### Available data
______________________________

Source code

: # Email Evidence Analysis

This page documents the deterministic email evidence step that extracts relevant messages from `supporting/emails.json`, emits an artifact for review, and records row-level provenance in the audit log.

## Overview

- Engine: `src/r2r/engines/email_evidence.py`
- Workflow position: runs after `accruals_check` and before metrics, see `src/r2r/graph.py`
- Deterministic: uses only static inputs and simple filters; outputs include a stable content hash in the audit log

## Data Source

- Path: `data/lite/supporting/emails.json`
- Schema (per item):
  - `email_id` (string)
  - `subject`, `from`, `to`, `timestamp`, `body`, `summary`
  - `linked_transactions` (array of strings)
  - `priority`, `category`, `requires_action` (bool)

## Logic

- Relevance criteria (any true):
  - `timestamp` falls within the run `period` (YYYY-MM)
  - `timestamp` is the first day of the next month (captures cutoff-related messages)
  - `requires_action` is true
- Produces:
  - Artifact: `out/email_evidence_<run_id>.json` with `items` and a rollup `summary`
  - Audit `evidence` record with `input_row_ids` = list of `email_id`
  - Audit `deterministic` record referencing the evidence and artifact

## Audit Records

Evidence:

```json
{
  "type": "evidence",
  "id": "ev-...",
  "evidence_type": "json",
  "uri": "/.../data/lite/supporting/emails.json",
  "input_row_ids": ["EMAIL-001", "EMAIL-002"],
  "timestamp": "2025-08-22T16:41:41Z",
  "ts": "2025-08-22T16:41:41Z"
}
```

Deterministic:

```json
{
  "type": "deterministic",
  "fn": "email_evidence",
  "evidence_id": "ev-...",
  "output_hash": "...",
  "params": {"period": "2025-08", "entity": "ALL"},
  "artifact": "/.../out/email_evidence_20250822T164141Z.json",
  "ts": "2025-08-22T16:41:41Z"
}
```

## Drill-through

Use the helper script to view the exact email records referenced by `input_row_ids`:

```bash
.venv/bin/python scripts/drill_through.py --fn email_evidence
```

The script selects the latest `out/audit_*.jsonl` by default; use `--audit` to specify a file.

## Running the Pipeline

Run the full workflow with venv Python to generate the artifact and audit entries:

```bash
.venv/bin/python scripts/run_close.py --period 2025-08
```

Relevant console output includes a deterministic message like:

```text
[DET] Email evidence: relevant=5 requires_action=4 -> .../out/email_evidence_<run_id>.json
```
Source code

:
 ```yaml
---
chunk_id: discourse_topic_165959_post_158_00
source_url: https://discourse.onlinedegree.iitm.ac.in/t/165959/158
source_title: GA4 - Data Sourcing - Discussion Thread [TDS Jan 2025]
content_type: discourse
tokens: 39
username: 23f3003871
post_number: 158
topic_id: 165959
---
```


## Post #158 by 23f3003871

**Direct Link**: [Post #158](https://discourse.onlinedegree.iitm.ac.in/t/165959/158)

______________________________

### Task item
Each line containing the word "iitm" needs to be copied from the data above.

### Result for this task
source_url: https://discourse.onlinedegree.iitm.ac.in/t/165959/158
**Direct Link**: [Post #158](https://discourse.onlinedegree.iitm.ac.in/t/165959/158)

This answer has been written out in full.